In the course of these events, Florence used money and negotiations to induce defections among enemy companies. Hanneken von Baumgarten left Pisa with cavalry and infantry, carrying money, and withdrew from Tuscany. Boldrino, aware of such dealings, deserted the Pisan camp and sold his service to the Florentine government. A battle followed in which the Florentine army defeated and dispersed the Pisan forces; there were many dead and prisoners, and Hawkwood escaped in flight.

== Command in the Marche ==
After peace between Pisa and Florence, Boldrino's later movements were not preserved in the same detail. A separate account states that he served under a captain of fortune and distinguished himself in an assault on a castle in the Marche by holding his position when others were repelled, opening a way with weapons for his companions. He was made a man-at-arms and later became commander of a company of adventurers.

More continuous narration begins from 1381, when the Roman Curia, engaged in reasserting control over cities of the Picenum, appointed Boldrino to command papal forces. The political situation in the Marche involved shifting local governments and armed conflict among cities, lords, and mercenary companies. In this setting, Boldrino operated in the Marche, Umbria, and Tuscany with raids, killings, and retaliations.

== Operations around Perugia (1383–1384) ==
In 1383 Perugia sent ambassadors to Boldrino seeking agreements intended to limit the disruption caused by his soldiers. He continued his operations without adhering to such proposals. After taking booty in territories associated with Siena, Cortona, and Montepulciano, Boldrino halted in Chiusi (in the Perugian sphere) for his company to rest, imposing costs and damage on the countryside. Perugia considered hiring him but he continued to fight where he judged profit greatest and refused to return booty taken.

In the context of Perugian exiles and internal tensions, Michelozzo Michelotti left Perugia after a revealed political negotiation; he retained control of Castelnuovo and promised through intermediaries to return Vernazzano, but then sought armed support. Michelotti called on Bartolomeo da Pietramala and Boldrino da Panicale to support his plans.

Boldrino first struck Chiusi. With combined forces that did not exceed roughly 600 cavalry between him and Pietramala, they raided the fertile fields around Chiusi and then moved into Michelotti's stronghold.
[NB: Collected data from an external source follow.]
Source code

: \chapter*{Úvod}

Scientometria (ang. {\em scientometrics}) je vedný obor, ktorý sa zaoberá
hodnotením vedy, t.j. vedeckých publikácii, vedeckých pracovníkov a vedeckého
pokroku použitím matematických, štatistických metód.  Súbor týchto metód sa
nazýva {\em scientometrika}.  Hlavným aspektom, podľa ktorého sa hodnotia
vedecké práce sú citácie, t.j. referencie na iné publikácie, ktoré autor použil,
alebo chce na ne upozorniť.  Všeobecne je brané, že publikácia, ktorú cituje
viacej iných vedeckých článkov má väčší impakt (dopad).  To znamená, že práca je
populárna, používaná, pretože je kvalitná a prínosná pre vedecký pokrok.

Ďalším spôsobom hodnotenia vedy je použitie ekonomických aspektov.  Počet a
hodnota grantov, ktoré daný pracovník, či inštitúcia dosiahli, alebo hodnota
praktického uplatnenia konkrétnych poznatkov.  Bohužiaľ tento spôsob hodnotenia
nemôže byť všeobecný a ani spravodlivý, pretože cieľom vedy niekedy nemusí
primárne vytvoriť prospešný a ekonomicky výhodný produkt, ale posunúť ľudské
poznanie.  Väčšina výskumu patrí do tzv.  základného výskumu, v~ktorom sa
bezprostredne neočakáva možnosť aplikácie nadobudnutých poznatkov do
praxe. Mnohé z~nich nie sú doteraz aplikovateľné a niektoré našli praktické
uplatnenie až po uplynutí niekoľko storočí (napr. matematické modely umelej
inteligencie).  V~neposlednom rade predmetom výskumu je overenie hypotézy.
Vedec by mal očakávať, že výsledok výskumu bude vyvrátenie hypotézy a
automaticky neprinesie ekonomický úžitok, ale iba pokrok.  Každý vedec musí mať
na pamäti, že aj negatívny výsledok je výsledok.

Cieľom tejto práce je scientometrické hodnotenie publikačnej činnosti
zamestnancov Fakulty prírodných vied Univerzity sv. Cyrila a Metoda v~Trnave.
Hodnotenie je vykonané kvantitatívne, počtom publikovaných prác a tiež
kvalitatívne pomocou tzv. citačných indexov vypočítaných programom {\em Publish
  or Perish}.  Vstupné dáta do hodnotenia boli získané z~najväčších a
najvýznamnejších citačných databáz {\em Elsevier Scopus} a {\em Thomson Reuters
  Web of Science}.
Boldrino then turned toward plundering islands and castles around Lake Trasimeno. The Isola Maggiore was attacked by boat-borne troops and suffered plunder; Isola Polvese also suffered an attack. Castles around the lake resisted due to position and walls, and were then subjected to harsh treatment.

In February 1384 Boldrino, alongside Bartolomeo da Pietramala, approached Perugia's surroundings at Michelotti's urging. They destroyed Ponte San Giovanni and Ponte Valleceppi and damaged the nearby hills.

Amid threats involving multiple forces, efforts were made to persuade Boldrino to defend Perugia. This task was given to Cardinal Andrea Bontempi and Count Antonio of Urbino, and Boldrino's service was secured. Before Perugia was freed from its enemies, he turned his attention elsewhere.

== Captain general in Siena (1384–1385) ==
War and internal conflict intensified in the Sienese territory. After a defeat suffered by Siena's captain on 12 June 1384, the ruling group in Siena hired Boldrino with 150 lances at a rate of 18 florins per lance, and an additional monthly payment for him. He entered Siena on 7 July, was acclaimed captain general, and on 12 July arrayed his armed company.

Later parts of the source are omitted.